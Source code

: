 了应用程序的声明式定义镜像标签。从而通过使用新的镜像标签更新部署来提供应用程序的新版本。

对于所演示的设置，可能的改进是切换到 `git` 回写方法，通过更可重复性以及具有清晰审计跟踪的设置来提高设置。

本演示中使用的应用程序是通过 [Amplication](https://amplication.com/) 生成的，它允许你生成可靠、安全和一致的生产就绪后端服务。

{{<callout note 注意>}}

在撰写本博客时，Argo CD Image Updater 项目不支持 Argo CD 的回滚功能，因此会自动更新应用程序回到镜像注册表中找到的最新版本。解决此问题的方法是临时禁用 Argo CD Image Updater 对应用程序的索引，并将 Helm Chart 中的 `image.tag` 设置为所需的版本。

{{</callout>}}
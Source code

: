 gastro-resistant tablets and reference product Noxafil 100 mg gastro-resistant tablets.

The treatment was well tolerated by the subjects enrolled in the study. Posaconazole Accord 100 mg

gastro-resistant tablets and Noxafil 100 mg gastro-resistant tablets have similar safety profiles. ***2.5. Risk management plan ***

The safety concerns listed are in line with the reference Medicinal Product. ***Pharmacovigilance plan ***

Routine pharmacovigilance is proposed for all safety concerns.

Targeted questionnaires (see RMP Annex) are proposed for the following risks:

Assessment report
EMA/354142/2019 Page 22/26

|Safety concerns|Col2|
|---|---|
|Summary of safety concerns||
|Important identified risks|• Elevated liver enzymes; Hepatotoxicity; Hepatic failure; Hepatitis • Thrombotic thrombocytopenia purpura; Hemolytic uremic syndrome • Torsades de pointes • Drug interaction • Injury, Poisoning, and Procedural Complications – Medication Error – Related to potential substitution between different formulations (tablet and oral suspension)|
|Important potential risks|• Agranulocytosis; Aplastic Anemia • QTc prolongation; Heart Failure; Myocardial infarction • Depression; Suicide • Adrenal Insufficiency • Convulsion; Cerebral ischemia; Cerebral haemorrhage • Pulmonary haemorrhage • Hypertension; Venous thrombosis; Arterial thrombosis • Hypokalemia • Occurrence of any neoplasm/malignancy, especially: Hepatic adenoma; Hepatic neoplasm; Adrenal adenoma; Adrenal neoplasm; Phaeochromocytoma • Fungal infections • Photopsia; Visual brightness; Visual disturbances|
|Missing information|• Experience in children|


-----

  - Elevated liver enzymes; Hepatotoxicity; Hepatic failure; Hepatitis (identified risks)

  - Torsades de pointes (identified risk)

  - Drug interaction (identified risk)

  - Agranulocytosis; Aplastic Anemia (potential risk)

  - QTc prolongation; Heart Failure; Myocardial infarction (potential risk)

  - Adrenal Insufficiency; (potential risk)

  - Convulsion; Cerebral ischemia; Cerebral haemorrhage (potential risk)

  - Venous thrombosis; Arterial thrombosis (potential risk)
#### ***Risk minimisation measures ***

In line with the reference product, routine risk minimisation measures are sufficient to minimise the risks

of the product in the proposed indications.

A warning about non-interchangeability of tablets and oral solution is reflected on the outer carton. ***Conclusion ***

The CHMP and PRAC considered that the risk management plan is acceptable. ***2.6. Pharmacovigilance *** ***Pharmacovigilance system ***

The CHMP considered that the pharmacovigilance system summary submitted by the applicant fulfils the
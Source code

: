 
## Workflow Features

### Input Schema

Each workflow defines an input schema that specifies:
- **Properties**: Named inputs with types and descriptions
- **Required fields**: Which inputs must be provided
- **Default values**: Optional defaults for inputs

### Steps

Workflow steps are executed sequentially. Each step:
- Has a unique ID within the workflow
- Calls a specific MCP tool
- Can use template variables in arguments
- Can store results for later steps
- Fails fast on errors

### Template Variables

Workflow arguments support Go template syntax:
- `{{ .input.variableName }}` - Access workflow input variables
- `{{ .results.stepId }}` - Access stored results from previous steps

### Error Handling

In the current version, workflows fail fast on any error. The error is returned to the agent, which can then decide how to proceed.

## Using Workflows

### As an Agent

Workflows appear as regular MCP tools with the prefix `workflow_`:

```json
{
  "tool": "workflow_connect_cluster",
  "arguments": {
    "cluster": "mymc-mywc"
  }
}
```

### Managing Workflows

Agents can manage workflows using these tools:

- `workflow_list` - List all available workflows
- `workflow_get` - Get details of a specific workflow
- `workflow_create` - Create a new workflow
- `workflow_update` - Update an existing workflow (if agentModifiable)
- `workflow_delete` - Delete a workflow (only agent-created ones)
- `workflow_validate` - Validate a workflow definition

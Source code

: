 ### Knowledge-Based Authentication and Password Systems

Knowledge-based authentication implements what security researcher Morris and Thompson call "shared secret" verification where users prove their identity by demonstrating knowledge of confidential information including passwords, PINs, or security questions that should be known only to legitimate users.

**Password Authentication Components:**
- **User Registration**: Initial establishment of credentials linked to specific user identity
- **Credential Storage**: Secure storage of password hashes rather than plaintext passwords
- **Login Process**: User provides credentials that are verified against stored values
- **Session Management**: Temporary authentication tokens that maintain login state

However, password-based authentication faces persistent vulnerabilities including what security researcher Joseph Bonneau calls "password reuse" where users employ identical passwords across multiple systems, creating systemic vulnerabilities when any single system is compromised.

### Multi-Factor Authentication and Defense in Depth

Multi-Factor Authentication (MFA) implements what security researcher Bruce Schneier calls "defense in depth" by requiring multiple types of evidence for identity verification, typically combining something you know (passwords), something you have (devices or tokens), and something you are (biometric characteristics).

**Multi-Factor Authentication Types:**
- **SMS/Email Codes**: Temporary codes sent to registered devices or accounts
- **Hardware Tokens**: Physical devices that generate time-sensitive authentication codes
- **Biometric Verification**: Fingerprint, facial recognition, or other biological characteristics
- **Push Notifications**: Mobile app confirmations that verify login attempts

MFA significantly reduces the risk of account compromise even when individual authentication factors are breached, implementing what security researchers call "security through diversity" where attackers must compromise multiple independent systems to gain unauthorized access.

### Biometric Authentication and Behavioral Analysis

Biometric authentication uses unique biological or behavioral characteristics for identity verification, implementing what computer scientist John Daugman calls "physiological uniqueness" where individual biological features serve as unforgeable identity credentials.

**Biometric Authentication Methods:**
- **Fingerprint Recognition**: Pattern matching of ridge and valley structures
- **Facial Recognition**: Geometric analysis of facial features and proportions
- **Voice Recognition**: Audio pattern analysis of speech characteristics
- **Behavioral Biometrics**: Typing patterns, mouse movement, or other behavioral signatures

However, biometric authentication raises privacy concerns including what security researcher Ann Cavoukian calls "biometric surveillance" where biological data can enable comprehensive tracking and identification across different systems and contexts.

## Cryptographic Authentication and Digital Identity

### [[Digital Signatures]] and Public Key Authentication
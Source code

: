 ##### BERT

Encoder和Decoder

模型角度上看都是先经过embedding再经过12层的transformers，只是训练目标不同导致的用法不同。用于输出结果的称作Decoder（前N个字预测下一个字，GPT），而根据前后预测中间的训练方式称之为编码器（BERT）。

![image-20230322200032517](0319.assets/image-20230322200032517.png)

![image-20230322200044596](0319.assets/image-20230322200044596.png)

AIM OF THE EXERCISE
Would you copy every line from the listing above that has the string "Hepatotoxicity" in it?

OUTPUT FOR THIS TASK
|Important identified risks|• Elevated liver enzymes; Hepatotoxicity; Hepatic failure; Hepatitis • Thrombotic thrombocytopenia purpura; Hemolytic uremic syndrome • Torsades de pointes • Drug interaction • Injury, Poisoning, and Procedural Complications – Medication Error – Related to potential substitution between different formulations (tablet and oral suspension)|
  - Elevated liver enzymes; Hepatotoxicity; Hepatic failure; Hepatitis (identified risks)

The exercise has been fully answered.